Sep 2

First I will start by admitting that I was wrong. People seem to think I do not admit when I am wrong, but I do, every time I am wrong I admit it. The problem is that I am not wrong very often so people don’t get to hear me admit it very often. Anyway.. I was wrong in thinking that hate would always last forever. Hate is an emotion created by anger. And while I am sure it is possible for a person to be angry forever in some situations, it is very hard.

So, for the people who I hated, for however long I hated them.. I’m over it. I’m not saying that I didn’t hate you, I’m just saying I don’t anymore. Things change. The problem with letting go of anger and allowing hate to fade is that it allows other emotions to be prominent again. And that sucks. Hate was a friend to me, it protected me from pain. And now that hate has faded, pain has crept back in.

The good news it that it is not unbearable pain, that type of pain that I just want to cut out with a knife. It does not overwhelm me, it just nags at me, tugs at me here and there a little at different times. It is an annoyance. I am sure that at some point it will fade. It always does. I am just not certain how long it will be, and that also.. sucks.

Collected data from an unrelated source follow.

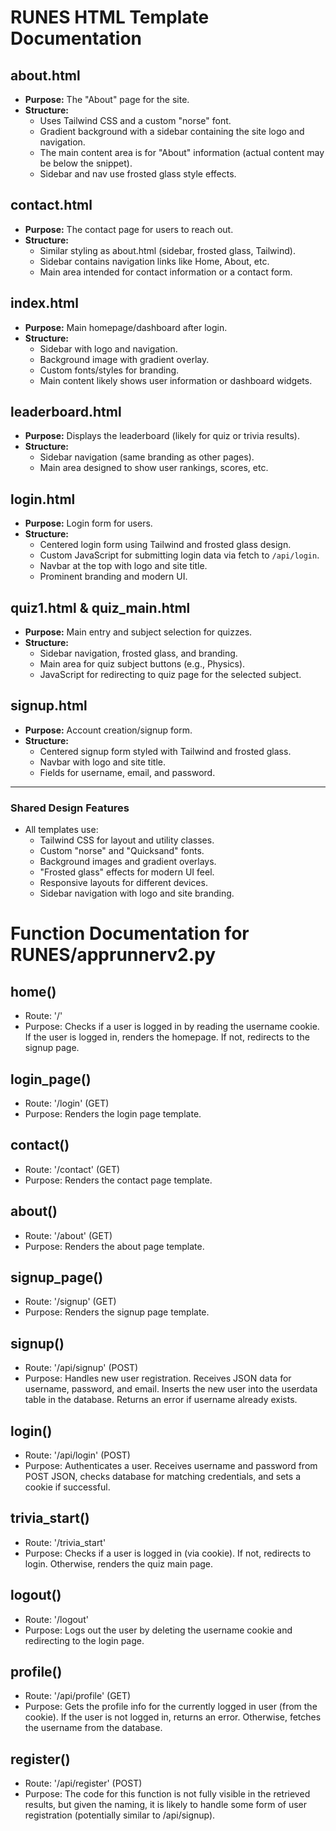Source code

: # RUNES HTML Template Documentation

## about.html
- **Purpose:** The "About" page for the site.
- **Structure:** 
  - Uses Tailwind CSS and a custom "norse" font.
  - Gradient background with a sidebar containing the site logo and navigation.
  - The main content area is for "About" information (actual content may be below the snippet).
  - Sidebar and nav use frosted glass style effects.

## contact.html
- **Purpose:** The contact page for users to reach out.
- **Structure:** 
  - Similar styling as about.html (sidebar, frosted glass, Tailwind).
  - Sidebar contains navigation links like Home, About, etc.
  - Main area intended for contact information or a contact form.

## index.html
- **Purpose:** Main homepage/dashboard after login.
- **Structure:** 
  - Sidebar with logo and navigation.
  - Background image with gradient overlay.
  - Custom fonts/styles for branding.
  - Main content likely shows user information or dashboard widgets.

## leaderboard.html
- **Purpose:** Displays the leaderboard (likely for quiz or trivia results).
- **Structure:** 
  - Sidebar navigation (same branding as other pages).
  - Main area designed to show user rankings, scores, etc.

## login.html
- **Purpose:** Login form for users.
- **Structure:** 
  - Centered login form using Tailwind and frosted glass design.
  - Custom JavaScript for submitting login data via fetch to `/api/login`.
  - Navbar at the top with logo and site title.
  - Prominent branding and modern UI.

## quiz1.html & quiz_main.html
- **Purpose:** Main entry and subject selection for quizzes.
- **Structure:** 
  - Sidebar navigation, frosted glass, and branding.
  - Main area for quiz subject buttons (e.g., Physics).
  - JavaScript for redirecting to quiz page for the selected subject.

## signup.html
- **Purpose:** Account creation/signup form.
- **Structure:** 
  - Centered signup form styled with Tailwind and frosted glass.
  - Navbar with logo and site title.
  - Fields for username, email, and password.

---

### Shared Design Features
- All templates use:
  - Tailwind CSS for layout and utility classes.
  - Custom "norse" and "Quicksand" fonts.
  - Background images and gradient overlays.
  - "Frosted glass" effects for modern UI feel.
  - Responsive layouts for different devices.
  - Sidebar navigation with logo and site branding.




# Function Documentation for RUNES/apprunnerv2.py

## home()
- Route: '/'
- Purpose: Checks if a user is logged in by reading the username cookie. If the user is logged in, renders the homepage. If not, redirects to the signup page.

## login_page()
- Route: '/login' (GET)
- Purpose: Renders the login page template.

## contact()
- Route: '/contact' (GET)
- Purpose: Renders the contact page template.

## about()
- Route: '/about' (GET)
- Purpose: Renders the about page template.

## signup_page()
- Route: '/signup' (GET)
- Purpose: Renders the signup page template.

## signup()
- Route: '/api/signup' (POST)
- Purpose: Handles new user registration. Receives JSON data for username, password, and email. Inserts the new user into the userdata table in the database. Returns an error if username already exists.

## login()
- Route: '/api/login' (POST)
- Purpose: Authenticates a user. Receives username and password from POST JSON, checks database for matching credentials, and sets a cookie if successful.

## trivia_start()
- Route: '/trivia_start'
- Purpose: Checks if a user is logged in (via cookie). If not, redirects to login. Otherwise, renders the quiz main page.

## logout()
- Route: '/logout'
- Purpose: Logs out the user by deleting the username cookie and redirecting to the login page.

## profile()
- Route: '/api/profile' (GET)
- Purpose: Gets the profile info for the currently logged in user (from the cookie). If the user is not logged in, returns an error. Otherwise, fetches the username from the database.

## register()
- Route: '/api/register' (POST)
- Purpose: The code for this function is not fully visible in the retrieved results, but given the naming, it is likely to handle some form of user registration (potentially similar to /api/signup).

So anyway.. to close that topic, once again I admit that I was wrong. I will not obviously hate certain people that I thought I would forever. One of which I had already forgiven the other which I probably will someday because what happened was probably for the best even if the way it happened was messed up.

Now we change gears and approach a whole new topic. I am shallow. I am as one person put it ‘an ass hat’. I am not being sarcastic I am being honest. Many things are important in a romantic type of relationship. Compatibility in many areas are of varying importance (depending on the people involved and what they each value) including and in no particular order; likes and dislikes, religious beliefs, thoughts on raising of children, political viewpoints, financial security… and others.

Another thing that is important is physical attraction and sexual compatibility. If THIS was not important a lot of people would be romantically involved with their friends of the same sex (some are.. that is not my point.. my point is that most would be). I mean.. your friends are probably VERY compatible with you in a lot of those other areas. But, (unless you are gay) you are probably not physically attracted to them, and you most likely will not have sexual compatibility.

For some reason.. the fact that I am not attracted to larger women, makes me a shallow person. Listen (or read whatever).. I cannot control what I am or am not attracted to. It is what it is. I either find a person attractive physically or I do not. And while I do not find physical attraction of any importance in a friendship type relationship I find it VERY important in a romantic type relationship. It is not something that I can overlook. I like sex.. I am very good at it. But being a man, in order for me to partake, I must function properly. And in order to function properly I must be aroused. And in order to be aroused.. well.. I must find a person physically attractive.

Physical attraction IS NOT all that is needed for a romantic relationship, but for me it is NEEDED. Without it, I won’t function properly. So, am I shallow.. I guess, but I’m sorry I can’t control that. I don’t look down on a person for their weight. I don’t think less of a person if they are big. I just don’t find them physically attractive. So I guess that makes me a bad person.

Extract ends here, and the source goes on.